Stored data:

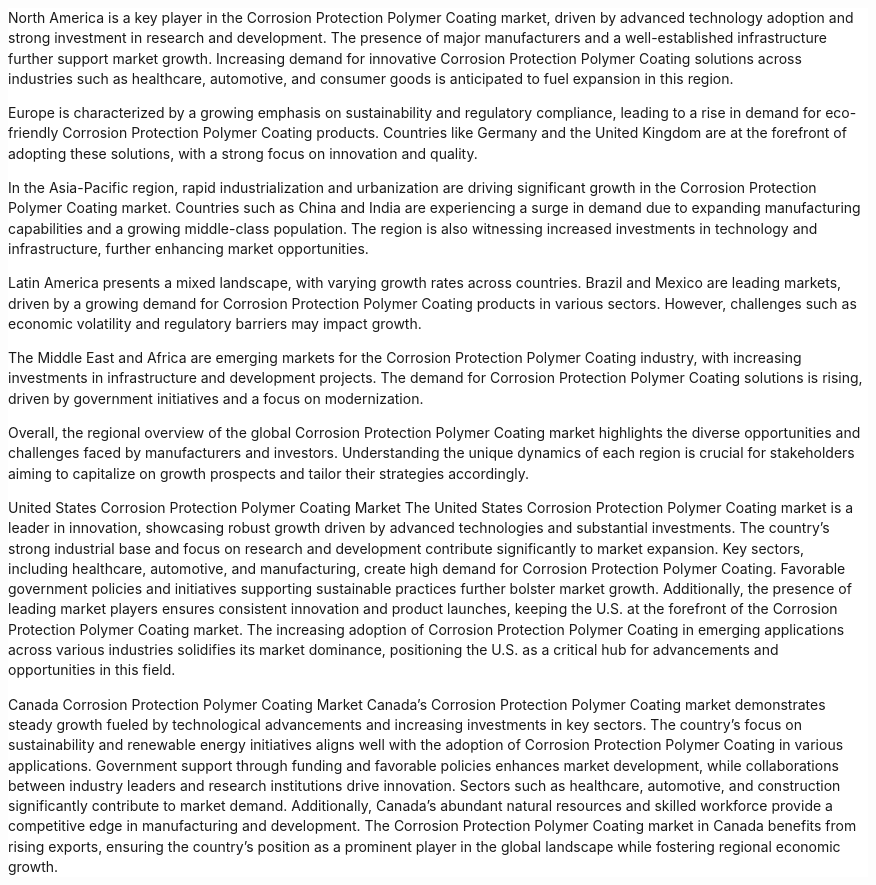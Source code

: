 North America is a key player in the Corrosion Protection Polymer Coating market, driven by advanced technology adoption and strong investment in research and development. The presence of major manufacturers and a well-established infrastructure further support market growth. Increasing demand for innovative Corrosion Protection Polymer Coating solutions across industries such as healthcare, automotive, and consumer goods is anticipated to fuel expansion in this region.

Europe is characterized by a growing emphasis on sustainability and regulatory compliance, leading to a rise in demand for eco-friendly Corrosion Protection Polymer Coating products. Countries like Germany and the United Kingdom are at the forefront of adopting these solutions, with a strong focus on innovation and quality.

In the Asia-Pacific region, rapid industrialization and urbanization are driving significant growth in the Corrosion Protection Polymer Coating market. Countries such as China and India are experiencing a surge in demand due to expanding manufacturing capabilities and a growing middle-class population. The region is also witnessing increased investments in technology and infrastructure, further enhancing market opportunities.

Latin America presents a mixed landscape, with varying growth rates across countries. Brazil and Mexico are leading markets, driven by a growing demand for Corrosion Protection Polymer Coating products in various sectors. However, challenges such as economic volatility and regulatory barriers may impact growth.

The Middle East and Africa are emerging markets for the Corrosion Protection Polymer Coating industry, with increasing investments in infrastructure and development projects. The demand for Corrosion Protection Polymer Coating solutions is rising, driven by government initiatives and a focus on modernization.

Overall, the regional overview of the global Corrosion Protection Polymer Coating market highlights the diverse opportunities and challenges faced by manufacturers and investors. Understanding the unique dynamics of each region is crucial for stakeholders aiming to capitalize on growth prospects and tailor their strategies accordingly.

United States Corrosion Protection Polymer Coating Market
The United States Corrosion Protection Polymer Coating market is a leader in innovation, showcasing robust growth driven by advanced technologies and substantial investments. The country’s strong industrial base and focus on research and development contribute significantly to market expansion. Key sectors, including healthcare, automotive, and manufacturing, create high demand for Corrosion Protection Polymer Coating. Favorable government policies and initiatives supporting sustainable practices further bolster market growth. Additionally, the presence of leading market players ensures consistent innovation and product launches, keeping the U.S. at the forefront of the Corrosion Protection Polymer Coating market. The increasing adoption of Corrosion Protection Polymer Coating in emerging applications across various industries solidifies its market dominance, positioning the U.S. as a critical hub for advancements and opportunities in this field.

Canada Corrosion Protection Polymer Coating Market
Canada’s Corrosion Protection Polymer Coating market demonstrates steady growth fueled by technological advancements and increasing investments in key sectors. The country’s focus on sustainability and renewable energy initiatives aligns well with the adoption of Corrosion Protection Polymer Coating in various applications. Government support through funding and favorable policies enhances market development, while collaborations between industry leaders and research institutions drive innovation. Sectors such as healthcare, automotive, and construction significantly contribute to market demand. Additionally, Canada’s abundant natural resources and skilled workforce provide a competitive edge in manufacturing and development. The Corrosion Protection Polymer Coating market in Canada benefits from rising exports, ensuring the country’s position as a prominent player in the global landscape while fostering regional economic growth.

#### [Directions]
What lines of the data contain the string "infrastructure"? List them.

#### [Result below]
: North America is a key player in the Corrosion Protection Polymer Coating market, driven by advanced technology adoption and strong investment in research and development. The presence of major manufacturers and a well-established infrastructure further support market growth. Increasing demand for innovative Corrosion Protection Polymer Coating solutions across industries such as healthcare, automotive, and consumer goods is anticipated to fuel expansion in this region.
In the Asia-Pacific region, rapid industrialization and urbanization are driving significant growth in the Corrosion Protection Polymer Coating market. Countries such as China and India are experiencing a surge in demand due to expanding manufacturing capabilities and a growing middle-class population. The region is also witnessing increased investments in technology and infrastructure, further enhancing market opportunities.
The Middle East and Africa are emerging markets for the Corrosion Protection Polymer Coating industry, with increasing investments in infrastructure and development projects. The demand for Corrosion Protection Polymer Coating solutions is rising, driven by government initiatives and a focus on modernization.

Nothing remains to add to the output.